The rest of the day was spent playing cards and working a jigsaw puzzle.  We talked a bit about Merle’s big double-tiered bed.  I recognized it because Great Aunt Grace had one in her front room, and I stayed there quite often.  It was made of very heavy metal and was a shelter against bombing raids. Air raids were happening less often now, but when the siren sounded, that bed felt very safe.  I slept that night on the bottom, which really was a mattress on the floor. I liked the pillow, soft and smelling of fresh air from being dried on the clothes line.

Next morning Aunt Margie took a basket from the pantry, we put on our coats, and went through the back gate.   We crossed the road, walked along a weedy alley, and came to a field that ran beside the railway that went from London to Cambridge.  The field was steep down to the tracks, and it was a bit difficult to keep our footing.

“Walk slowly, so that you don’t slip.” she said.  “Let me show you what I want you to do.” She bent down and picked some small dandelion leaves. “We’ll have spring salad for tea.”

I couldn’t imagine eating dandelion leaves. Granddad grew Cos lettuce for salad at home, but there were lots of dandelions in the field, so we picked our way down to the rails, mostly with Aunt Margie unhappily telling us over and over to pick smaller leaves.

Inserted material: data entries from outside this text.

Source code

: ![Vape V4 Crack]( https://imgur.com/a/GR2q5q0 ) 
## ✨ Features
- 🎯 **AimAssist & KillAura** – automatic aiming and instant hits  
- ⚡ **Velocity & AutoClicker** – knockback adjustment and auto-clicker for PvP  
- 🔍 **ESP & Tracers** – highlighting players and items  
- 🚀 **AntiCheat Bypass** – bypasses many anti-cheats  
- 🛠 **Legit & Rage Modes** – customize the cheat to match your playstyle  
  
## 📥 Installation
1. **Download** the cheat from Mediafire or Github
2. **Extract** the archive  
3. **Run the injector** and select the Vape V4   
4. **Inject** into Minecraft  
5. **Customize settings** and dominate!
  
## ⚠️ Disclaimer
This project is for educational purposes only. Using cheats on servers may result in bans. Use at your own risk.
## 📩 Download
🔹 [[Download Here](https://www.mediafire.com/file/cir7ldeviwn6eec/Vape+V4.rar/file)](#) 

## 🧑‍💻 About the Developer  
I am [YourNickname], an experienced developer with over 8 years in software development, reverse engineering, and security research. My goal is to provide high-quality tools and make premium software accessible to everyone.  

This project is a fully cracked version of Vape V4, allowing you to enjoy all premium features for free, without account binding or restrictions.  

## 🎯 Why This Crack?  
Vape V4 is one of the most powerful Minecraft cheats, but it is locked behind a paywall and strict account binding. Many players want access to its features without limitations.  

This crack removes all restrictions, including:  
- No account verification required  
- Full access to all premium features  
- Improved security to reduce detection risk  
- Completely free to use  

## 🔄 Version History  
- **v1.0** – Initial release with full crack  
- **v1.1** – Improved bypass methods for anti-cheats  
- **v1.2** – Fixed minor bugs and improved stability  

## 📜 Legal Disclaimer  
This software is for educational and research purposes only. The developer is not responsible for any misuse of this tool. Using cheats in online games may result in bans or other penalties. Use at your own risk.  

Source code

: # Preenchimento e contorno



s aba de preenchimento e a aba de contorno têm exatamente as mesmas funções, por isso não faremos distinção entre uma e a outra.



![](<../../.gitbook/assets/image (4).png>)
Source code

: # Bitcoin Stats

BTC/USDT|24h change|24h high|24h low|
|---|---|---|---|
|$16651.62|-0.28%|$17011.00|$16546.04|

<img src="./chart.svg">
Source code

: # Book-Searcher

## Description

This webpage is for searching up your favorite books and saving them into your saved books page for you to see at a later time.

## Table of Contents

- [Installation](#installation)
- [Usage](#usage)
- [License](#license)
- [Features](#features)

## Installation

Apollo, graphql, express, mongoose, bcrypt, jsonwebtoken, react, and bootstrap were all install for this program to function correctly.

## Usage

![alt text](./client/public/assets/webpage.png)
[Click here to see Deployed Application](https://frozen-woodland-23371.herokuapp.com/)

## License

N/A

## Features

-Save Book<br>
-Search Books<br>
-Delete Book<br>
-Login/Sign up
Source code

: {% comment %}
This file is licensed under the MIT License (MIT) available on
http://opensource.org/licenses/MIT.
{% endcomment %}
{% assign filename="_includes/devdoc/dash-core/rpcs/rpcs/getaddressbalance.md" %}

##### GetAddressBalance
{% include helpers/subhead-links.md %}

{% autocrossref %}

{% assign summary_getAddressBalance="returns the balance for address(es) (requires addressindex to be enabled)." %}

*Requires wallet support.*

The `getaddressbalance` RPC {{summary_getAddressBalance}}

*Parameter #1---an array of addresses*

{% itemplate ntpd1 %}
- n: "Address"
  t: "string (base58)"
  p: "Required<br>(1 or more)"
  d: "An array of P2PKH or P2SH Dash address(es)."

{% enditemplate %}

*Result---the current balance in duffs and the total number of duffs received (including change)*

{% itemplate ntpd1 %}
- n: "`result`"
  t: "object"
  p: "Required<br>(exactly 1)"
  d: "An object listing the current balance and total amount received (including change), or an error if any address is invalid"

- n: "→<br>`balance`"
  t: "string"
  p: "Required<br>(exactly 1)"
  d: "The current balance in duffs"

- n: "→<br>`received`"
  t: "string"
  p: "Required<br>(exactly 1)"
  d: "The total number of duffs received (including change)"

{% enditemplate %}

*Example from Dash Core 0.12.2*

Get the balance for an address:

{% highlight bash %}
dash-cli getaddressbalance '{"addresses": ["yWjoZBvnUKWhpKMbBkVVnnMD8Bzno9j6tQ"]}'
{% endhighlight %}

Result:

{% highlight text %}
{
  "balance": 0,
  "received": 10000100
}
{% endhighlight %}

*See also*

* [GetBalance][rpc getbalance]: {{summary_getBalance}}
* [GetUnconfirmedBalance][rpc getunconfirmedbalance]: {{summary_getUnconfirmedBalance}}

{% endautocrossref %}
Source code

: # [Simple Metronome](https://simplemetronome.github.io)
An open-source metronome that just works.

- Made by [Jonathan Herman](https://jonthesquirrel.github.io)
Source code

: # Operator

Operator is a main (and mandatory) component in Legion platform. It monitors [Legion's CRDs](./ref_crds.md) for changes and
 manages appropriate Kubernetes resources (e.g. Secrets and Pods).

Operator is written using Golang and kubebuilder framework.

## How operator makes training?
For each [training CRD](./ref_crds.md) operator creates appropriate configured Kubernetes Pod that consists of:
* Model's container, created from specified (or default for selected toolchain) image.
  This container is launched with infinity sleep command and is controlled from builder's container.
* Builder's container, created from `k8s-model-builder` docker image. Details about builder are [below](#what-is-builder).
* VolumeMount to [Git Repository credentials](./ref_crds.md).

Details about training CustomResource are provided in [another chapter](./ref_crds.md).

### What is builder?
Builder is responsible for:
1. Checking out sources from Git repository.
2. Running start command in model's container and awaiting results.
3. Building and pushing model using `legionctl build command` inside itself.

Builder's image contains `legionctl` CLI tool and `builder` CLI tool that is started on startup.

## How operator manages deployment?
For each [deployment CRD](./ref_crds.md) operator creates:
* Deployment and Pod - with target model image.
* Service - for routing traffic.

Merle and I walked far apart most of the time, although we each had a turn at missing a step and tumbling part way down the bank, which made us giggle when we realized that we were not hurt.  We reached the tracks and Aunt Margie said we had enough dandelion greens, but we needed to gather some cress, so we walked along to the bulky black bridge that reached across.  The bridge smelled of creosote.  I recognized it because Granddad used it on the wooden edges of our garden steps.  Merle held her nose as we climbed the steep steps, and I made sure that she could see me not holding my nose.

Walking over the bridge was fun.  Our shoes were loud on the bulky black beams, and the steep steps going down were open and wide, so that it felt as if your feet could slip through if you weren’t very careful.  There was another steep bank for us to clamber down, and then I could see the stream, clogged with cress, looking so green and fresh with glimpses of clear water in the gaps between.

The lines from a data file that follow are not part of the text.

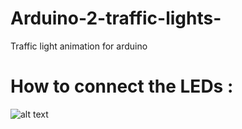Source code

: # Arduino-2-traffic-lights-
Traffic light animation for arduino

# How to connect the LEDs :
![alt text](https://image.ibb.co/bSnxEe/traffic_lights_cable.png "traffic lights")
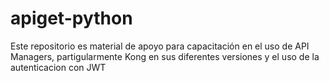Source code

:# apiget-python

Este repositorio es material de apoyo para capacitación en el uso de API Managers, partigularmente Kong en sus diferentes versiones y el uso de la autenticacion con JWT
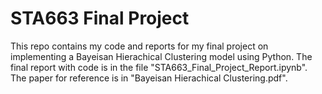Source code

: # STA663 Final Project
This repo contains my code and reports for my final project on implementing a Bayeisan Hierachical Clustering model using Python. The final report with code is in the file "STA663_Final_Project_Report.ipynb". The paper for reference is in "Bayeisan Hierachical Clustering.pdf".

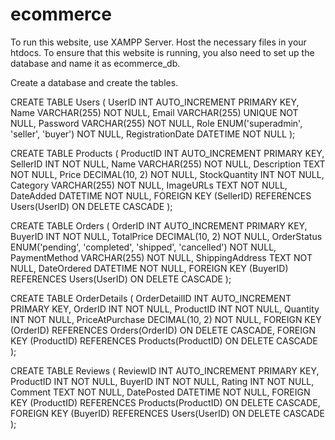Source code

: # ecommerce

To run this website, use XAMPP Server. Host the necessary files in your htdocs.
To ensure that this website is running, you also need to set up the database and name it as ecommerce_db.

Create a database and create the tables.

CREATE TABLE Users (
    UserID INT AUTO_INCREMENT PRIMARY KEY,
    Name VARCHAR(255) NOT NULL,
    Email VARCHAR(255) UNIQUE NOT NULL,
    Password VARCHAR(255) NOT NULL,
    Role ENUM('superadmin', 'seller', 'buyer') NOT NULL,
    RegistrationDate DATETIME NOT NULL
);

CREATE TABLE Products (
    ProductID INT AUTO_INCREMENT PRIMARY KEY,
    SellerID INT NOT NULL,
    Name VARCHAR(255) NOT NULL,
    Description TEXT NOT NULL,
    Price DECIMAL(10, 2) NOT NULL,
    StockQuantity INT NOT NULL,
    Category VARCHAR(255) NOT NULL,
    ImageURLs TEXT NOT NULL,
    DateAdded DATETIME NOT NULL,
    FOREIGN KEY (SellerID) REFERENCES Users(UserID) ON DELETE CASCADE
);

CREATE TABLE Orders (
    OrderID INT AUTO_INCREMENT PRIMARY KEY,
    BuyerID INT NOT NULL,
    TotalPrice DECIMAL(10, 2) NOT NULL,
    OrderStatus ENUM('pending', 'completed', 'shipped', 'cancelled') NOT NULL,
    PaymentMethod VARCHAR(255) NOT NULL,
    ShippingAddress TEXT NOT NULL,
    DateOrdered DATETIME NOT NULL,
    FOREIGN KEY (BuyerID) REFERENCES Users(UserID) ON DELETE CASCADE
);

CREATE TABLE OrderDetails (
    OrderDetailID INT AUTO_INCREMENT PRIMARY KEY,
    OrderID INT NOT NULL,
    ProductID INT NOT NULL,
    Quantity INT NOT NULL,
    PriceAtPurchase DECIMAL(10, 2) NOT NULL,
    FOREIGN KEY (OrderID) REFERENCES Orders(OrderID) ON DELETE CASCADE,
    FOREIGN KEY (ProductID) REFERENCES Products(ProductID) ON DELETE CASCADE
);

CREATE TABLE Reviews (
    ReviewID INT AUTO_INCREMENT PRIMARY KEY,
    ProductID INT NOT NULL,
    BuyerID INT NOT NULL,
    Rating INT NOT NULL,
    Comment TEXT NOT NULL,
    DatePosted DATETIME NOT NULL,
    FOREIGN KEY (ProductID) REFERENCES Products(ProductID) ON DELETE CASCADE,
    FOREIGN KEY (BuyerID) REFERENCES Users(UserID) ON DELETE CASCADE
);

Looking through the trees on the other side of the stream I could see the castle mound, and now I felt familiar with where we were.  If we could cross the stream and find the path, we could walk all around the mound, which still had some daffodils blooming. A little while ago it would have been covered with them. In school we had learned some of Wordsworth, and in my mind, the dancing daffodils were forever linked.

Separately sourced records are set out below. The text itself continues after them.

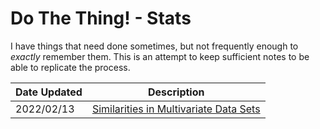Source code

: # Do The Thing! - Stats

I have things that need done sometimes, but not frequently enough to _exactly_ remember them.
This is an attempt to keep sufficient notes to be able to replicate the process.

| Date Updated | Description |
| --- | --- |
| 2022/02/13 | [Similarities in Multivariate Data Sets](simulation/mv-similar.rmd) |
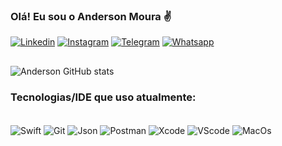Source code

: ### Olá! Eu sou o Anderson Moura ✌️

[![Linkedin](https://img.shields.io/badge/LinkedIn-0077B5?style=for-the-badge&logo=linkedin&logoColor=white)](https://www.linkedin.com/in/andersonmlima2/)
[![Instagram](https://img.shields.io/badge/Instagram-E4405F?style=for-the-badge&logo=instagram&logoColor=white)](https://www.instagram.com/_andersonliima_/)
[![Telegram](https://img.shields.io/badge/Telegram-2CA5E0?style=for-the-badge&logo=telegram&logoColor=white)](https://t.me/andersonmlima)
[![Whatsapp](https://img.shields.io/badge/WhatsApp-25D366?style=for-the-badge&logo=whatsapp&logoColor=white)](https://wa.me/5511913037592)

##

![Anderson GitHub stats](https://github-readme-stats.vercel.app/api?username=andersonmlima&show_icons=true&theme=dracula)

### Tecnologias/IDE que uso atualmente:

<div style="display: inline-block"><br/>
    <img align="center" alt="Swift" src="https://img.shields.io/badge/Swift-FA7343?style=for-the-badge&logo=swift&logoColor=white"/>
    <img align="center" alt="Git" src="https://img.shields.io/badge/GIT-E44C30?style=for-the-badge&logo=git&logoColor=white"/>
    <img align="center" alt="Json" src="https://img.shields.io/badge/json-5E5C5C?style=for-the-badge&logo=json&logoColor=white"/>
    <img align="center" alt="Postman" src="https://img.shields.io/badge/Postman-FF6C37?style=for-the-badge&logo=Postman&logoColor=white"/>
    <img align="center" alt="Xcode" src="https://img.shields.io/badge/Xcode-007ACC?style=for-the-badge&logo=Xcode&logoColor=white"/>
    <img align="center" alt="VScode" src="https://img.shields.io/badge/Visual_Studio-5C2D91?style=for-the-badge&logo=visual%20studio&logoColor=white"/>
    <img align="center" alt="MacOs" src="https://img.shields.io/badge/mac%20os-000000?style=for-the-badge&logo=apple&logoColor=white"/>
    </div>
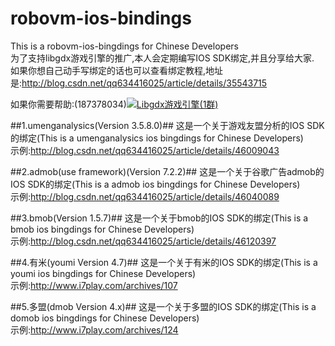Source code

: # robovm-ios-bindings #
This is a robovm-ios-bingdings for Chinese Developers  
为了支持libgdx游戏引擎的推广,本人会定期编写IOS SDK绑定,并且分享给大家.  
如果你想自己动手写绑定的话也可以查看绑定教程,地址是:http://blog.csdn.net/qq634416025/article/details/35543715

如果你需要帮助:(187378034)<a target="_blank" href="http://shang.qq.com/wpa/qunwpa?idkey=af5f189bdfd10974dcf3f549ed2209fdc51e166da3b03d06705419896501d1c5"><img border="0" src="http://pub.idqqimg.com/wpa/images/group.png" alt="Libgdx游戏引擎(1群)" title="Libgdx游戏引擎(1群)"></a>

##1.umenganalysics(Version 3.5.8.0)##
这是一个关于游戏友盟分析的IOS SDK的绑定(This is a umenganalysics ios bingdings for Chinese Developers)  
示例:http://blog.csdn.net/qq634416025/article/details/46009043

##2.admob(use framework)(Version 7.2.2)##
这是一个关于谷歌广告admob的IOS SDK的绑定(This is a admob ios bingdings for Chinese Developers)  
示例:http://blog.csdn.net/qq634416025/article/details/46040089 

##3.bmob(Version 1.5.7)##
这是一个关于bmob的IOS SDK的绑定(This is a bmob ios bingdings for Chinese Developers)  
示例:http://blog.csdn.net/qq634416025/article/details/46120397

##4.有米(youmi Version 4.7)##
这是一个关于有米的IOS SDK的绑定(This is a youmi ios bingdings for Chinese Developers)  
示例:http://www.i7play.com/archives/107

##5.多盟(dmob Version 4.x)##
这是一个关于多盟的IOS SDK的绑定(This is a domob ios bingdings for Chinese Developers)  
示例:http://www.i7play.com/archives/124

On the other side of the mound was the amusement park, with swinging boats and the children’s roundabout.  In the summertime, despite the possibility of an air raid at any time, the Punch and Judy puppet show went on every day at lunch time.  Mother made a picnic sometimes, cheese and bread with tomatoes and cucumber, hard-boiled eggs and lemonade in old bottles.  I never liked Punch and Judy, but I like the picnics very much.

I heard my name being called.  and Aunt Margie was waving me to her with an impatient tone in her voice, which told me I had day-dreamed too long.  Her basket was brimming with greens.  Merle was already climbing up the bank toward the thick black bridge, so I hurried to catch up.  Just after crossing the railway tracks, I heard another familiar sound.  A train was chuffing its way toward us, on its way I supposed, to Cambridge.  We stopped to watch it go by,  and we were soon clouded in a dark thick stream of smoke that encompassed us and spread itself over the field where we walked, where the dandelions grew that we had gathered for tea time salad.

Granny joined us for tea, and Aunt Merle said she hoped I would come to stay again.  I caught Merle’s eye, and her expression said what I felt – that I wasn’t that excited about seeing her again. It was a long walk home, I thought about her and the weekend and decided that there had been some fun.  But we never played together again.